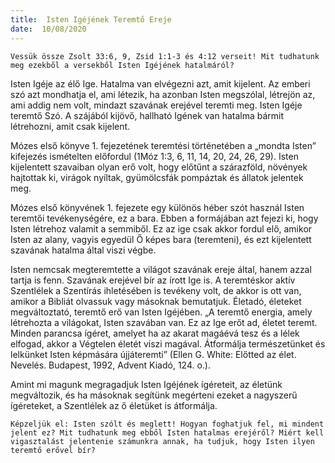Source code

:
 ```yaml
---
title:  Isten Igéjének Teremtő Ereje
date:  10/08/2020
---
```


`Vessük össze Zsolt 33:6, 9, Zsid 1:1-3 és 4:12 verseit! Mit tudhatunk meg ezekből a versekből Isten Igéjének hatalmáról?`

Isten Igéje az élő Ige. Hatalma van elvégezni azt, amit kijelent. Az emberi szó azt mondhatja el, ami létezik, ha azonban Isten megszólal, létrejön az, ami addig nem volt, mindazt szavának erejével teremti meg. Isten Igéje teremtő Szó. A szájából kijövő, hallható Igének van hatalma bármit létrehozni, amit csak kijelent.

Mózes első könyve 1. fejezetének teremtési történetében a „mondta Isten” kifejezés ismételten előfordul (1Móz 1:3, 6, 11, 14, 20, 24, 26, 29). Isten kijelentett szavaiban olyan erő volt, hogy előtűnt a szárazföld, növények hajtottak ki, virágok nyíltak, gyümölcsfák pompáztak és állatok jelentek meg.

Mózes első könyvének 1. fejezete egy különös héber szót használ Isten teremtői tevékenységére, ez a bara. Ebben a formájában azt fejezi ki, hogy Isten létrehoz valamit a semmiből. Ez az ige csak akkor fordul elő, amikor Isten az alany, vagyis egyedül Ő képes bara (teremteni), és ezt kijelentett szavának hatalma által viszi végbe.

Isten nemcsak megteremtette a világot szavának ereje által, hanem azzal tartja is fenn. Szavának erejével bír az írott Ige is. A teremtéskor aktív Szentlélek a Szentírás ihletésében is tevékeny volt, de akkor is ott van, amikor a Bibliát olvassuk vagy másoknak bemutatjuk. Életadó, életeket megváltoztató, teremtő erő van Isten Igéjében. „A teremtő energia, amely létrehozta a világokat, Isten szavában van. Ez az Ige erőt ad, életet teremt. Minden parancsa ígéret, amelyet ha az akarat magáévá tesz és a lélek elfogad, akkor a Végtelen életét viszi magával. Átformálja természetünket és lelkünket Isten képmására újjáteremti” (Ellen G. White: Előtted az élet. Nevelés. Budapest, 1992, Advent Kiadó, 124. o.).

Amint mi magunk megragadjuk Isten Igéjének ígéreteit, az életünk megváltozik, és ha másoknak segítünk megérteni ezeket a nagyszerű ígéreteket, a Szentlélek az ő életüket is átformálja.

`Képzeljük el: Isten szólt és meglett! Hogyan foghatjuk fel, mi mindent jelent ez? Mit tudhatunk meg ebből Isten hatalmas erejéről? Miért kell vigasztalást jelentenie számunkra annak, ha tudjuk, hogy Isten ilyen teremtő erővel bír?`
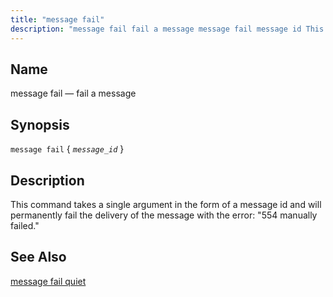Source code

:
 ```yaml
---
title: "message fail"
description: "message fail fail a message message fail message id This command takes a single argument in the form of a message id and will permanently fail the delivery of the message with the error 554 manually failed message fail quiet..."
---
```


<a name="console_commands.message_fail"></a> 
## Name

message fail — fail a message

## Synopsis

`message fail` { *`message_id`* }

<a name="idp16125280"></a> 
## Description

This command takes a single argument in the form of a message id and will permanently fail the delivery of the message with the error: "554 manually failed."

<a name="idp16127040"></a> 
## See Also

[message fail quiet](/momentum/3/3-reference/3-reference-console-commands-message-fail-quiet)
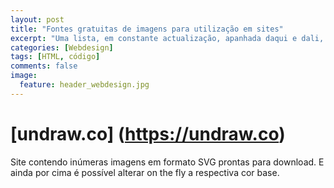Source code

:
 ```yaml
---
layout: post
title: "Fontes gratuitas de imagens para utilização em sites"
excerpt: "Uma lista, em constante actualização, apanhada daqui e dali, de alguns recursos interessantes"
categories: [Webdesign]
tags: [HTML, código]
comments: false
image:
  feature: header_webdesign.jpg
---
```

# [undraw.co] (https://undraw.co) 
Site contendo inúmeras imagens em formato SVG prontas para download. E ainda por cima é possível alterar on the fly a respectiva cor base.
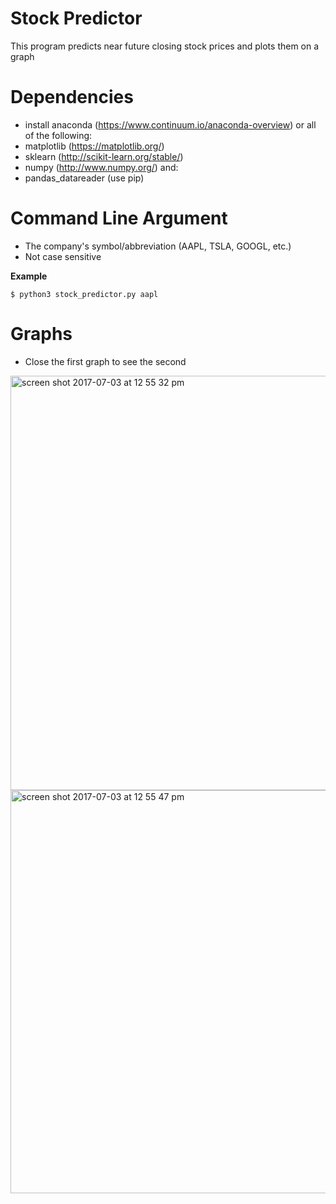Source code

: # Stock Predictor
This program predicts near future closing stock prices and plots them on a graph

# Dependencies
  * install anaconda (https://www.continuum.io/anaconda-overview)
  or all of the following:
  * matplotlib (https://matplotlib.org/)
  * sklearn (http://scikit-learn.org/stable/)
  * numpy (http://www.numpy.org/)
  and:
  * pandas_datareader (use pip)

# Command Line Argument
 * The company's symbol/abbreviation (AAPL, TSLA, GOOGL, etc.)
 * Not case sensitive

 **Example**
 ```
$ python3 stock_predictor.py aapl
 ```

# Graphs
  * Close the first graph to see the second

<img width="663" alt="screen shot 2017-07-03 at 12 55 32 pm" src="https://user-images.githubusercontent.com/14815045/27806368-09500244-5fef-11e7-930c-4530f489784d.png">

<img width="645" alt="screen shot 2017-07-03 at 12 55 47 pm" src="https://user-images.githubusercontent.com/14815045/27806393-26906b78-5fef-11e7-8574-3ad39424f1d5.png">
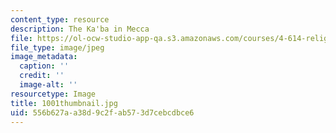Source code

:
 ```yaml
---
content_type: resource
description: The Ka'ba in Mecca
file: https://ol-ocw-studio-app-qa.s3.amazonaws.com/courses/4-614-religious-architecture-and-islamic-cultures-fall-2002/556b627aa38d9c2fab573d7cebcdbce6_1001thumbnail.jpg
file_type: image/jpeg
image_metadata:
  caption: ''
  credit: ''
  image-alt: ''
resourcetype: Image
title: 1001thumbnail.jpg
uid: 556b627a-a38d-9c2f-ab57-3d7cebcdbce6
---
```

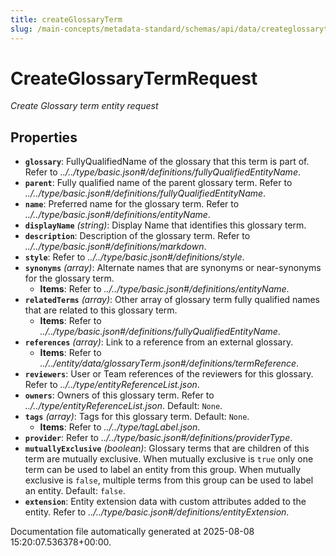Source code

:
 ```yaml
---
title: createGlossaryTerm
slug: /main-concepts/metadata-standard/schemas/api/data/createglossaryterm
---
```


# CreateGlossaryTermRequest

*Create Glossary term entity request*

## Properties

- **`glossary`**: FullyQualifiedName of the glossary that this term is part of. Refer to *../../type/basic.json#/definitions/fullyQualifiedEntityName*.
- **`parent`**: Fully qualified name of  the parent glossary term. Refer to *../../type/basic.json#/definitions/fullyQualifiedEntityName*.
- **`name`**: Preferred name for the glossary term. Refer to *../../type/basic.json#/definitions/entityName*.
- **`displayName`** *(string)*: Display Name that identifies this glossary term.
- **`description`**: Description of the glossary term. Refer to *../../type/basic.json#/definitions/markdown*.
- **`style`**: Refer to *../../type/basic.json#/definitions/style*.
- **`synonyms`** *(array)*: Alternate names that are synonyms or near-synonyms for the glossary term.
  - **Items**: Refer to *../../type/basic.json#/definitions/entityName*.
- **`relatedTerms`** *(array)*: Other array of glossary term fully qualified names that are related to this glossary term.
  - **Items**: Refer to *../../type/basic.json#/definitions/fullyQualifiedEntityName*.
- **`references`** *(array)*: Link to a reference from an external glossary.
  - **Items**: Refer to *../../entity/data/glossaryTerm.json#/definitions/termReference*.
- **`reviewers`**: User or Team references of the reviewers for this glossary. Refer to *../../type/entityReferenceList.json*.
- **`owners`**: Owners of this glossary term. Refer to *../../type/entityReferenceList.json*. Default: `None`.
- **`tags`** *(array)*: Tags for this glossary term. Default: `None`.
  - **Items**: Refer to *../../type/tagLabel.json*.
- **`provider`**: Refer to *../../type/basic.json#/definitions/providerType*.
- **`mutuallyExclusive`** *(boolean)*: Glossary terms that are children of this term are mutually exclusive. When mutually exclusive is `true` only one term can be used to label an entity from this group. When mutually exclusive is `false`, multiple terms from this group can be used to label an entity. Default: `false`.
- **`extension`**: Entity extension data with custom attributes added to the entity. Refer to *../../type/basic.json#/definitions/entityExtension*.


Documentation file automatically generated at 2025-08-08 15:20:07.536378+00:00.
----
- WHAT YOU WILL DO
Print every entry above verbatim but drop the images.

- TASK OUTPUT
Source code

:
 ```yaml
---
title:  Isten Igéjének Teremtő Ereje
date:  10/08/2020
---
```


`Vessük össze Zsolt 33:6, 9, Zsid 1:1-3 és 4:12 verseit! Mit tudhatunk meg ezekből a versekből Isten Igéjének hatalmáról?`

Isten Igéje az élő Ige. Hatalma van elvégezni azt, amit kijelent. Az emberi szó azt mondhatja el, ami létezik, ha azonban Isten megszólal, létrejön az, ami addig nem volt, mindazt szavának erejével teremti meg. Isten Igéje teremtő Szó. A szájából kijövő, hallható Igének van hatalma bármit létrehozni, amit csak kijelent.

Mózes első könyve 1. fejezetének teremtési történetében a „mondta Isten” kifejezés ismételten előfordul (1Móz 1:3, 6, 11, 14, 20, 24, 26, 29). Isten kijelentett szavaiban olyan erő volt, hogy előtűnt a szárazföld, növények hajtottak ki, virágok nyíltak, gyümölcsfák pompáztak és állatok jelentek meg.

Mózes első könyvének 1. fejezete egy különös héber szót használ Isten teremtői tevékenységére, ez a bara. Ebben a formájában azt fejezi ki, hogy Isten létrehoz valamit a semmiből. Ez az ige csak akkor fordul elő, amikor Isten az alany, vagyis egyedül Ő képes bara (teremteni), és ezt kijelentett szavának hatalma által viszi végbe.

Isten nemcsak megteremtette a világot szavának ereje által, hanem azzal tartja is fenn. Szavának erejével bír az írott Ige is. A teremtéskor aktív Szentlélek a Szentírás ihletésében is tevékeny volt, de akkor is ott van, amikor a Bibliát olvassuk vagy másoknak bemutatjuk. Életadó, életeket megváltoztató, teremtő erő van Isten Igéjében. „A teremtő energia, amely létrehozta a világokat, Isten szavában van. Ez az Ige erőt ad, életet teremt. Minden parancsa ígéret, amelyet ha az akarat magáévá tesz és a lélek elfogad, akkor a Végtelen életét viszi magával. Átformálja természetünket és lelkünket Isten képmására újjáteremti” (Ellen G. White: Előtted az élet. Nevelés. Budapest, 1992, Advent Kiadó, 124. o.).

Amint mi magunk megragadjuk Isten Igéjének ígéreteit, az életünk megváltozik, és ha másoknak segítünk megérteni ezeket a nagyszerű ígéreteket, a Szentlélek az ő életüket is átformálja.

`Képzeljük el: Isten szólt és meglett! Hogyan foghatjuk fel, mi mindent jelent ez? Mit tudhatunk meg ebből Isten hatalmas erejéről? Miért kell vigasztalást jelentenie számunkra annak, ha tudjuk, hogy Isten ilyen teremtő erővel bír?`
Source code

:
 ```yaml
---
title: "message fail"
description: "message fail fail a message message fail message id This command takes a single argument in the form of a message id and will permanently fail the delivery of the message with the error 554 manually failed message fail quiet..."
---
```


<a name="console_commands.message_fail"></a> 
## Name

message fail — fail a message

## Synopsis

`message fail` { *`message_id`* }

<a name="idp16125280"></a> 
## Description

This command takes a single argument in the form of a message id and will permanently fail the delivery of the message with the error: "554 manually failed."

<a name="idp16127040"></a> 
## See Also

[message fail quiet](/momentum/3/3-reference/3-reference-console-commands-message-fail-quiet)
Source code

:
 ```yaml
---
layout: post
title: "Fontes gratuitas de imagens para utilização em sites"
excerpt: "Uma lista, em constante actualização, apanhada daqui e dali, de alguns recursos interessantes"
categories: [Webdesign]
tags: [HTML, código]
comments: false
image:
  feature: header_webdesign.jpg
---
```

# [undraw.co] (https://undraw.co) 
Site contendo inúmeras imagens em formato SVG prontas para download. E ainda por cima é possível alterar on the fly a respectiva cor base.
Source code

: # Stock Predictor
This program predicts near future closing stock prices and plots them on a graph

# Dependencies
  * install anaconda (https://www.continuum.io/anaconda-overview)
  or all of the following:
  * matplotlib (https://matplotlib.org/)
  * sklearn (http://scikit-learn.org/stable/)
  * numpy (http://www.numpy.org/)
  and:
  * pandas_datareader (use pip)

# Command Line Argument
 * The company's symbol/abbreviation (AAPL, TSLA, GOOGL, etc.)
 * Not case sensitive

 **Example**
 ```
$ python3 stock_predictor.py aapl
 ```

# Graphs
  * Close the first graph to see the second

<img width="663" alt="screen shot 2017-07-03 at 12 55 32 pm" src="https://user-images.githubusercontent.com/14815045/27806368-09500244-5fef-11e7-930c-4530f489784d.png">

<img width="645" alt="screen shot 2017-07-03 at 12 55 47 pm" src="https://user-images.githubusercontent.com/14815045/27806393-26906b78-5fef-11e7-8574-3ad39424f1d5.png">
Source code

:
 ```yaml
---
content_type: resource
description: The Ka'ba in Mecca
file: https://ol-ocw-studio-app-qa.s3.amazonaws.com/courses/4-614-religious-architecture-and-islamic-cultures-fall-2002/556b627aa38d9c2fab573d7cebcdbce6_1001thumbnail.jpg
file_type: image/jpeg
image_metadata:
  caption: ''
  credit: ''
  image-alt: ''
resourcetype: Image
title: 1001thumbnail.jpg
uid: 556b627a-a38d-9c2f-ab57-3d7cebcdbce6
---
```

Source code

:
 ```yaml
---
title: createGlossaryTerm
slug: /main-concepts/metadata-standard/schemas/api/data/createglossaryterm
---
```


# CreateGlossaryTermRequest

*Create Glossary term entity request*

## Properties

- **`glossary`**: FullyQualifiedName of the glossary that this term is part of. Refer to *../../type/basic.json#/definitions/fullyQualifiedEntityName*.
- **`parent`**: Fully qualified name of  the parent glossary term. Refer to *../../type/basic.json#/definitions/fullyQualifiedEntityName*.
- **`name`**: Preferred name for the glossary term. Refer to *../../type/basic.json#/definitions/entityName*.
- **`displayName`** *(string)*: Display Name that identifies this glossary term.
- **`description`**: Description of the glossary term. Refer to *../../type/basic.json#/definitions/markdown*.
- **`style`**: Refer to *../../type/basic.json#/definitions/style*.
- **`synonyms`** *(array)*: Alternate names that are synonyms or near-synonyms for the glossary term.
  - **Items**: Refer to *../../type/basic.json#/definitions/entityName*.
- **`relatedTerms`** *(array)*: Other array of glossary term fully qualified names that are related to this glossary term.
  - **Items**: Refer to *../../type/basic.json#/definitions/fullyQualifiedEntityName*.
- **`references`** *(array)*: Link to a reference from an external glossary.
  - **Items**: Refer to *../../entity/data/glossaryTerm.json#/definitions/termReference*.
- **`reviewers`**: User or Team references of the reviewers for this glossary. Refer to *../../type/entityReferenceList.json*.
- **`owners`**: Owners of this glossary term. Refer to *../../type/entityReferenceList.json*. Default: `None`.
- **`tags`** *(array)*: Tags for this glossary term. Default: `None`.
  - **Items**: Refer to *../../type/tagLabel.json*.
- **`provider`**: Refer to *../../type/basic.json#/definitions/providerType*.
- **`mutuallyExclusive`** *(boolean)*: Glossary terms that are children of this term are mutually exclusive. When mutually exclusive is `true` only one term can be used to label an entity from this group. When mutually exclusive is `false`, multiple terms from this group can be used to label an entity. Default: `false`.
- **`extension`**: Entity extension data with custom attributes added to the entity. Refer to *../../type/basic.json#/definitions/entityExtension*.


Documentation file automatically generated at 2025-08-08 15:20:07.536378+00:00.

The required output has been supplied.